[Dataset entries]
══════════════════════════════

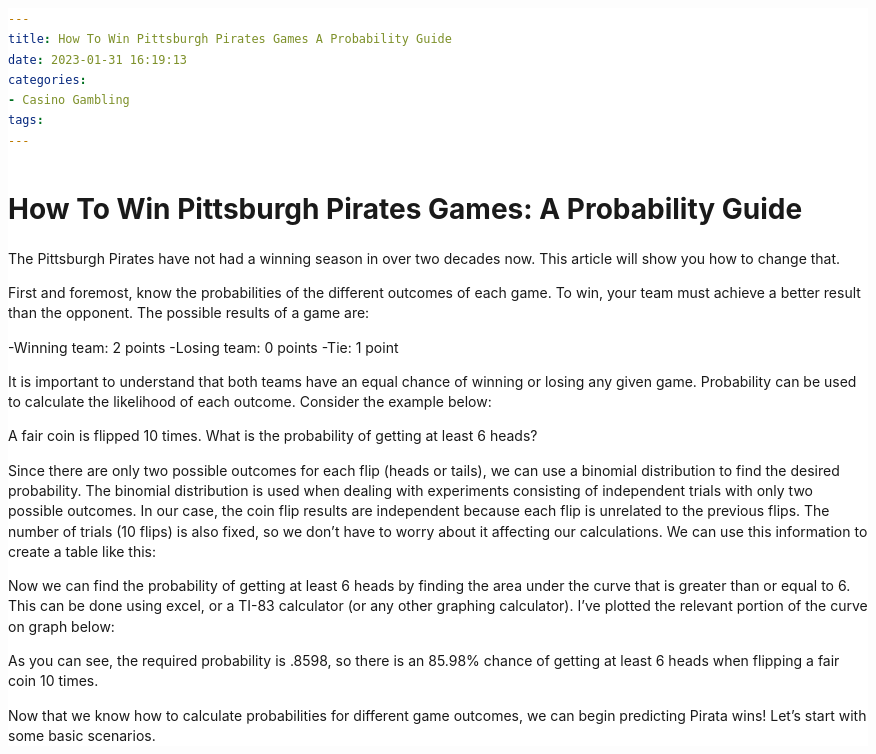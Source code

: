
 ```yaml
---
title: How To Win Pittsburgh Pirates Games A Probability Guide 
date: 2023-01-31 16:19:13
categories:
- Casino Gambling
tags:
---
```



#  How To Win Pittsburgh Pirates Games: A Probability Guide 

The Pittsburgh Pirates have not had a winning season in over two decades now. This article will show you how to change that.

First and foremost, know the probabilities of the different outcomes of each game. To win, your team must achieve a better result than the opponent. The possible results of a game are:

-Winning team: 2 points
-Losing team: 0 points
-Tie: 1 point

It is important to understand that both teams have an equal chance of winning or losing any given game. Probability can be used to calculate the likelihood of each outcome. Consider the example below:

A fair coin is flipped 10 times. What is the probability of getting at least 6 heads?

Since there are only two possible outcomes for each flip (heads or tails), we can use a binomial distribution to find the desired probability. The binomial distribution is used when dealing with experiments consisting of independent trials with only two possible outcomes. In our case, the coin flip results are independent because each flip is unrelated to the previous flips. The number of trials (10 flips) is also fixed, so we don’t have to worry about it affecting our calculations. We can use this information to create a table like this:

Now we can find the probability of getting at least 6 heads by finding the area under the curve that is greater than or equal to 6. This can be done using excel, or a TI-83 calculator (or any other graphing calculator). I’ve plotted the relevant portion of the curve on graph below:

As you can see, the required probability is .8598, so there is an 85.98% chance of getting at least 6 heads when flipping a fair coin 10 times.

Now that we know how to calculate probabilities for different game outcomes, we can begin predicting Pirata wins! Let’s start with some basic scenarios.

══════════════════════════════

*Task instructions*:
From the entries above, copy every line where the word "that" shows up.

*Task answer*:
The Pittsburgh Pirates have not had a winning season in over two decades now. This article will show you how to change that.
It is important to understand that both teams have an equal chance of winning or losing any given game. Probability can be used to calculate the likelihood of each outcome. Consider the example below:
Now we can find the probability of getting at least 6 heads by finding the area under the curve that is greater than or equal to 6. This can be done using excel, or a TI-83 calculator (or any other graphing calculator). I’ve plotted the relevant portion of the curve on graph below:
Now that we know how to calculate probabilities for different game outcomes, we can begin predicting Pirata wins! Let’s start with some basic scenarios.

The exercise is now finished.